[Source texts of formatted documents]
┄┄┄┄┄┄┄┄┄┄

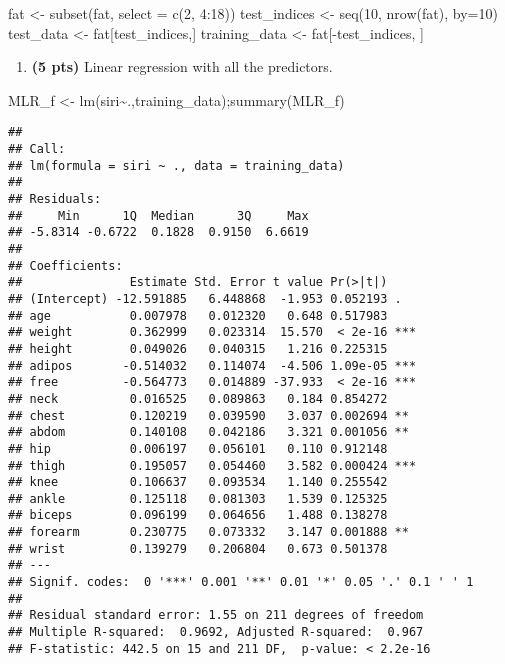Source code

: \documentclass[
]{article}
\newenvironment{Shaded}{\begin{snugshade}}{\end{snugshade}}
\newcommand{\AttributeTok}[1]{\textcolor[rgb]{0.77,0.63,0.00}{#1}}
\newcommand{\DecValTok}[1]{\textcolor[rgb]{0.00,0.00,0.81}{#1}}
\newcommand{\FunctionTok}[1]{\textcolor[rgb]{0.00,0.00,0.00}{#1}}
\newcommand{\NormalTok}[1]{#1}
\newcommand{\OtherTok}[1]{\textcolor[rgb]{0.56,0.35,0.01}{#1}}
\newcommand{\SpecialCharTok}[1]{\textcolor[rgb]{0.00,0.00,0.00}{#1}}
\providecommand{\tightlist}{%
  \setlength{\itemsep}{0pt}\setlength{\parskip}{0pt}}
\begin{document}
\begin{Shaded}
\begin{Highlighting}[]
\NormalTok{fat }\OtherTok{\textless{}{-}} \FunctionTok{subset}\NormalTok{(fat, }\AttributeTok{select =} \FunctionTok{c}\NormalTok{(}\DecValTok{2}\NormalTok{, }\DecValTok{4}\SpecialCharTok{:}\DecValTok{18}\NormalTok{))}
\NormalTok{test\_indices }\OtherTok{\textless{}{-}} \FunctionTok{seq}\NormalTok{(}\DecValTok{10}\NormalTok{, }\FunctionTok{nrow}\NormalTok{(fat), }\AttributeTok{by=}\DecValTok{10}\NormalTok{)}
\NormalTok{test\_data }\OtherTok{\textless{}{-}}\NormalTok{ fat[test\_indices,] }
\NormalTok{training\_data }\OtherTok{\textless{}{-}}\NormalTok{ fat[}\SpecialCharTok{{-}}\NormalTok{test\_indices, ]}
\end{Highlighting}
\end{Shaded}

\begin{enumerate}
\def\labelenumi{(\alph{enumi})}
\tightlist
\item
  \textbf{(5 pts)} Linear regression with all the predictors.
\end{enumerate}

\begin{Shaded}
\begin{Highlighting}[]
\NormalTok{MLR\_f }\OtherTok{\textless{}{-}} \FunctionTok{lm}\NormalTok{(siri}\SpecialCharTok{\textasciitilde{}}\NormalTok{.,training\_data);}\FunctionTok{summary}\NormalTok{(MLR\_f)}
\end{Highlighting}
\end{Shaded}

\begin{verbatim}
## 
## Call:
## lm(formula = siri ~ ., data = training_data)
## 
## Residuals:
##     Min      1Q  Median      3Q     Max 
## -5.8314 -0.6722  0.1828  0.9150  6.6619 
## 
## Coefficients:
##               Estimate Std. Error t value Pr(>|t|)    
## (Intercept) -12.591885   6.448868  -1.953 0.052193 .  
## age           0.007978   0.012320   0.648 0.517983    
## weight        0.362999   0.023314  15.570  < 2e-16 ***
## height        0.049026   0.040315   1.216 0.225315    
## adipos       -0.514032   0.114074  -4.506 1.09e-05 ***
## free         -0.564773   0.014889 -37.933  < 2e-16 ***
## neck          0.016525   0.089863   0.184 0.854272    
## chest         0.120219   0.039590   3.037 0.002694 ** 
## abdom         0.140108   0.042186   3.321 0.001056 ** 
## hip           0.006197   0.056101   0.110 0.912148    
## thigh         0.195057   0.054460   3.582 0.000424 ***
## knee          0.106637   0.093534   1.140 0.255542    
## ankle         0.125118   0.081303   1.539 0.125325    
## biceps        0.096199   0.064656   1.488 0.138278    
## forearm       0.230775   0.073332   3.147 0.001888 ** 
## wrist         0.139279   0.206804   0.673 0.501378    
## ---
## Signif. codes:  0 '***' 0.001 '**' 0.01 '*' 0.05 '.' 0.1 ' ' 1
## 
## Residual standard error: 1.55 on 211 degrees of freedom
## Multiple R-squared:  0.9692, Adjusted R-squared:  0.967 
## F-statistic: 442.5 on 15 and 211 DF,  p-value: < 2.2e-16
\end{verbatim}
\end{document}
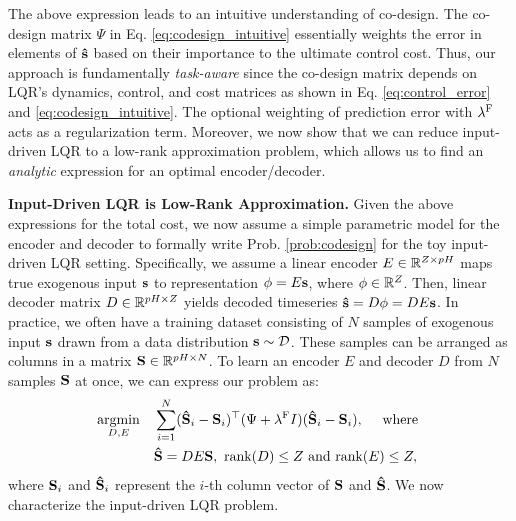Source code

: The above expression leads to an intuitive understanding of co-design. The co-design matrix $\Psi$ in Eq. \ref{eq:codesign_intuitive} essentially weights the error in elements of $\bold{\hat{s}}$ based on their importance to the ultimate control cost. Thus, our approach is fundamentally \textit{task-aware} since the co-design matrix depends on LQR's dynamics, control, and cost matrices as shown in Eq. \ref{eq:control_error} and \ref{eq:codesign_intuitive}. The optional weighting of prediction error with $\lambda^{\mathrm{F}}$ acts as a regularization term. Moreover, we now show that we can reduce input-driven LQR to a low-rank approximation problem, which 
allows us to find an \textit{analytic} expression for an optimal encoder/decoder. 

\textbf{Input-Driven LQR is Low-Rank Approximation.}
Given the above expressions for the total cost, we now assume a simple parametric
model for the encoder and decoder to formally write Prob. \ref{prob:codesign} for the toy input-driven LQR setting. Specifically, we assume a linear encoder $E \in \mathbb{R}^{Z \times pH}$ maps true exogenous input $\bold{s}$ to representation $\phi = E\bold{s}$, where $\phi \in \mathbb{R}^{Z}$. 
Then, linear decoder matrix $D \in \mathbb{R}^{pH \times Z}$ yields decoded timeseries $\bold{\hat{s}} = D\phi = DE\bold{s}$. In practice, we often have a training dataset consisting of $N$ samples of exogenous input $\bold{s}$ drawn from a data distribution $\bold{s} \sim \mathcal{D}$. These samples can be arranged as columns in a matrix $\bold{S} \in \mathbb{R}^{pH \times N}$. To learn an encoder $E$ and decoder $D$ from $N$ samples $\bold{S}$ at once, we can express our problem as:
\begin{align}
    \mathop{\rm argmin}_{D,E} \quad & \sum_{i=1}^{N}(\bold{\hat{S}}_i - \bold{S}_i)^\top (\Psi + \lambda^{\mathrm{F}} I) (\bold{\hat{S}}_i - \bold{S}_i), \quad{\text{~where~}} \notag \\
    & \bold{\hat{S}} = DE \bold{S}, ~\text{rank}(D) \le Z \text{~and~rank}(E) \le Z, 
    \label{eq:low_rank_approximation}
\end{align}
where $\bold{S}_i$ and $\bold{\hat{S}}_i$ represent the $i$-th column vector of $\bold{S}$ and $\bold{\hat{S}}$. We now characterize the input-driven LQR problem.

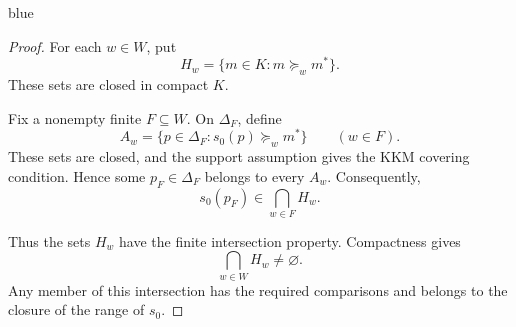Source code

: \documentclass[11pt]{article}
\theoremstyle{definition}
\theoremstyle{remark}
\newenvironment{AIwritten}{\begin{color}{blue}}{\end{color}}
\begin{document}
\begin{AIwritten}
	
	\begin{proof}
		For each $w\in W$, put
		\[
		H_w=\{m\in K:m\succeq_w m^*\}.
		\]
		These sets are closed in compact $K$.
		
		Fix a nonempty finite $F\subseteq W$.
		On $\Delta_F$, define
		\[
		A_w=\{p\in\Delta_F:s_0(p)\succeq_w m^*\}
		\qquad(w\in F).
		\]
		These sets are closed, and the support assumption
		gives the KKM covering condition. Hence some
		$p_F\in\Delta_F$ belongs to every $A_w$.
		Consequently,
		\[
		s_0(p_F)\in\bigcap_{w\in F}H_w.
		\]
		
		Thus the sets $H_w$ have the finite intersection
		property. Compactness gives
		\[
		\bigcap_{w\in W}H_w\neq\varnothing.
		\]
		Any member of this intersection has the required
		comparisons and belongs to the closure of the
		range of $s_0$.
	\end{proof}
\end{AIwritten}
\end{document}
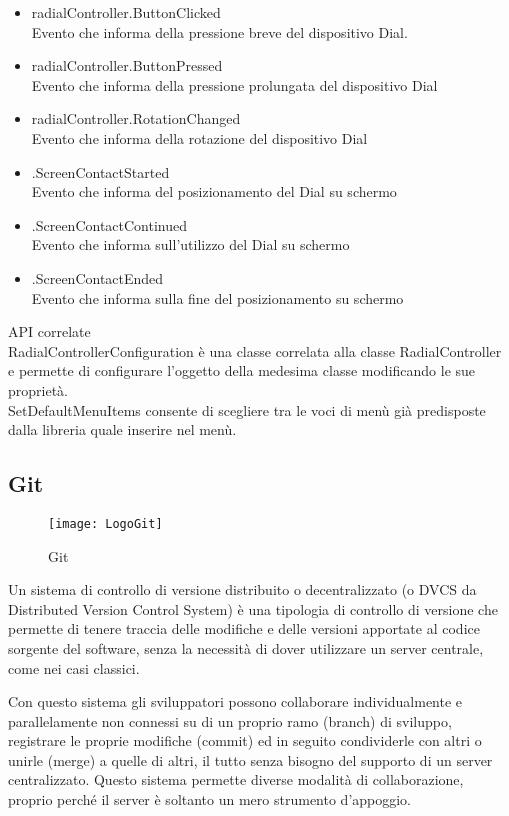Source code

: \begin{itemize}
\item radialController.ButtonClicked\\
Evento che informa della pressione breve del dispositivo Dial.
\item radialController.ButtonPressed\\
Evento che informa della pressione prolungata del dispositivo Dial
\item radialController.RotationChanged\\
Evento che informa della rotazione del dispositivo Dial
\item .ScreenContactStarted\\
Evento che informa del posizionamento del Dial su schermo
\item .ScreenContactContinued\\
Evento che informa sull’utilizzo del Dial su schermo
\item .ScreenContactEnded\\
Evento che informa sulla fine del posizionamento su schermo
\end{itemize}
API correlate\\
RadialControllerConfiguration è una classe correlata alla classe RadialController e permette di configurare l’oggetto della medesima classe modificando le sue proprietà.\\
SetDefaultMenuItems consente di scegliere tra le voci di menù già predisposte dalla libreria quale inserire nel menù.

\newpage
\subsection{Git}
\begin{figure}[htpb!]
\center
  \texttt{[image: LogoGit]}
  \caption{Git}
\end{figure}
Un sistema di controllo di versione\cite{git} distribuito o decentralizzato (o DVCS da Distributed Version Control System) è una tipologia di controllo di versione che permette di tenere traccia delle modifiche e delle versioni apportate al codice sorgente del software, senza la necessità di dover utilizzare un server centrale, come nei casi classici.

Con questo sistema gli sviluppatori possono collaborare individualmente e parallelamente non connessi su di un proprio ramo (branch) di sviluppo, registrare le proprie modifiche (commit) ed in seguito condividerle con altri o unirle (merge) a quelle di altri, il tutto senza bisogno del supporto di un server centralizzato. Questo sistema permette diverse modalità di collaborazione, proprio perché il server è soltanto un mero strumento d'appoggio.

┄┄┄┄┄┄┄┄┄┄

## Aim of the exercise
Where a line of the data holds the word "have", copy that line.

## Task output
Then, linear decoder matrix $D \in \mathbb{R}^{pH \times Z}$ yields decoded timeseries $\bold{\hat{s}} = D\phi = DE\bold{s}$. In practice, we often have a training dataset consisting of $N$ samples of exogenous input $\bold{s}$ drawn from a data distribution $\bold{s} \sim \mathcal{D}$. These samples can be arranged as columns in a matrix $\bold{S} \in \mathbb{R}^{pH \times N}$. To learn an encoder $E$ and decoder $D$ from $N$ samples $\bold{S}$ at once, we can express our problem as:
		Thus the sets $H_w$ have the finite intersection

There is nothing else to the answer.